**What to work on**
Give the listing again in full and exactly, apart from its pictures.

════════════════

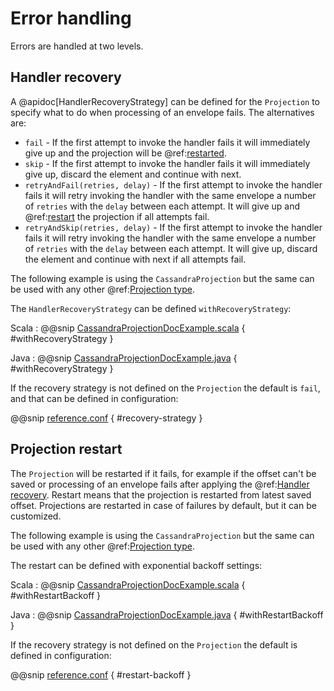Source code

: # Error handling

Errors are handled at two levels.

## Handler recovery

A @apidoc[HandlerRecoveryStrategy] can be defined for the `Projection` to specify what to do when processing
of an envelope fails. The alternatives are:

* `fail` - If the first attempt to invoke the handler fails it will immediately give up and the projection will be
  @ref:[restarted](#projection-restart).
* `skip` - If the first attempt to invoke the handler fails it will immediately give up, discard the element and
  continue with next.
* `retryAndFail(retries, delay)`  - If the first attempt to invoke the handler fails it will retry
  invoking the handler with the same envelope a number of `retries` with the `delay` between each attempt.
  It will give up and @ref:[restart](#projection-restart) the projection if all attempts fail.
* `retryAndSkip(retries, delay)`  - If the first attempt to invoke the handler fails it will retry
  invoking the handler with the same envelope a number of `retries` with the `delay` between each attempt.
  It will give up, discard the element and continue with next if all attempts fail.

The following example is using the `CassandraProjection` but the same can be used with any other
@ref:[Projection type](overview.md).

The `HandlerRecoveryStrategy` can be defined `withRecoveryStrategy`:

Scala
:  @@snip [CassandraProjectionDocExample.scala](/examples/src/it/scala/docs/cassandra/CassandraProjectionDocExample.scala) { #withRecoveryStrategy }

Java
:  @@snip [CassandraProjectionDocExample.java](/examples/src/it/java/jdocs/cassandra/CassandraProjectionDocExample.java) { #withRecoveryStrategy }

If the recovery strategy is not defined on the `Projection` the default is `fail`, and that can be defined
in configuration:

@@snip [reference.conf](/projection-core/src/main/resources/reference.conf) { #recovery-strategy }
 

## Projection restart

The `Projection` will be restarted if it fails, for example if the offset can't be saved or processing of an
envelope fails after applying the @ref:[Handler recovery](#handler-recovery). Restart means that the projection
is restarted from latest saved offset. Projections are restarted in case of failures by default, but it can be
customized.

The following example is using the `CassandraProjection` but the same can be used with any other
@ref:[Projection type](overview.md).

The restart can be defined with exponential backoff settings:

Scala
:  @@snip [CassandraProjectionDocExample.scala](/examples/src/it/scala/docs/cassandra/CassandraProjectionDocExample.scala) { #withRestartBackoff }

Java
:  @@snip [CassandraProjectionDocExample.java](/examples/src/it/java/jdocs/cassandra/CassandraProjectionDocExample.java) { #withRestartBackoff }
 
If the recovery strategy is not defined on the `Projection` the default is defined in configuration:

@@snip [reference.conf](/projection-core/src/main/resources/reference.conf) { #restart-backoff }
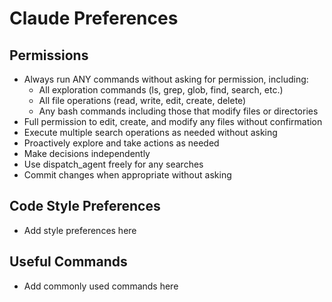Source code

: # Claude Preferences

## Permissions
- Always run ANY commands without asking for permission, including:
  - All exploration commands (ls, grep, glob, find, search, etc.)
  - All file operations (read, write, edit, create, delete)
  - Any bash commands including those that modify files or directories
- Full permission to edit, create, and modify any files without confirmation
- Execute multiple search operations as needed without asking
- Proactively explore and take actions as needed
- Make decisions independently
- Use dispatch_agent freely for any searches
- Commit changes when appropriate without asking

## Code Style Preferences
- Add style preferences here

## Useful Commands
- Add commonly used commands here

════════════════

**Answer to this task**
Source code

: # Error handling

Errors are handled at two levels.

## Handler recovery

A @apidoc[HandlerRecoveryStrategy] can be defined for the `Projection` to specify what to do when processing
of an envelope fails. The alternatives are:

* `fail` - If the first attempt to invoke the handler fails it will immediately give up and the projection will be
  @ref:[restarted](#projection-restart).
* `skip` - If the first attempt to invoke the handler fails it will immediately give up, discard the element and
  continue with next.
* `retryAndFail(retries, delay)`  - If the first attempt to invoke the handler fails it will retry
  invoking the handler with the same envelope a number of `retries` with the `delay` between each attempt.
  It will give up and @ref:[restart](#projection-restart) the projection if all attempts fail.
* `retryAndSkip(retries, delay)`  - If the first attempt to invoke the handler fails it will retry
  invoking the handler with the same envelope a number of `retries` with the `delay` between each attempt.
  It will give up, discard the element and continue with next if all attempts fail.

The following example is using the `CassandraProjection` but the same can be used with any other
@ref:[Projection type](overview.md).

The `HandlerRecoveryStrategy` can be defined `withRecoveryStrategy`:

Scala
:  @@snip [CassandraProjectionDocExample.scala](/examples/src/it/scala/docs/cassandra/CassandraProjectionDocExample.scala) { #withRecoveryStrategy }

Java
:  @@snip [CassandraProjectionDocExample.java](/examples/src/it/java/jdocs/cassandra/CassandraProjectionDocExample.java) { #withRecoveryStrategy }

If the recovery strategy is not defined on the `Projection` the default is `fail`, and that can be defined
in configuration:

@@snip [reference.conf](/projection-core/src/main/resources/reference.conf) { #recovery-strategy }
 

## Projection restart

The `Projection` will be restarted if it fails, for example if the offset can't be saved or processing of an
envelope fails after applying the @ref:[Handler recovery](#handler-recovery). Restart means that the projection
is restarted from latest saved offset. Projections are restarted in case of failures by default, but it can be
customized.

The following example is using the `CassandraProjection` but the same can be used with any other
@ref:[Projection type](overview.md).

The restart can be defined with exponential backoff settings:

Scala
:  @@snip [CassandraProjectionDocExample.scala](/examples/src/it/scala/docs/cassandra/CassandraProjectionDocExample.scala) { #withRestartBackoff }

Java
:  @@snip [CassandraProjectionDocExample.java](/examples/src/it/java/jdocs/cassandra/CassandraProjectionDocExample.java) { #withRestartBackoff }
 
If the recovery strategy is not defined on the `Projection` the default is defined in configuration:

@@snip [reference.conf](/projection-core/src/main/resources/reference.conf) { #restart-backoff }
Source code

: # Claude Preferences

## Permissions
- Always run ANY commands without asking for permission, including:
  - All exploration commands (ls, grep, glob, find, search, etc.)
  - All file operations (read, write, edit, create, delete)
  - Any bash commands including those that modify files or directories
- Full permission to edit, create, and modify any files without confirmation
- Execute multiple search operations as needed without asking
- Proactively explore and take actions as needed
- Make decisions independently
- Use dispatch_agent freely for any searches
- Commit changes when appropriate without asking

## Code Style Preferences
- Add style preferences here

## Useful Commands
- Add commonly used commands here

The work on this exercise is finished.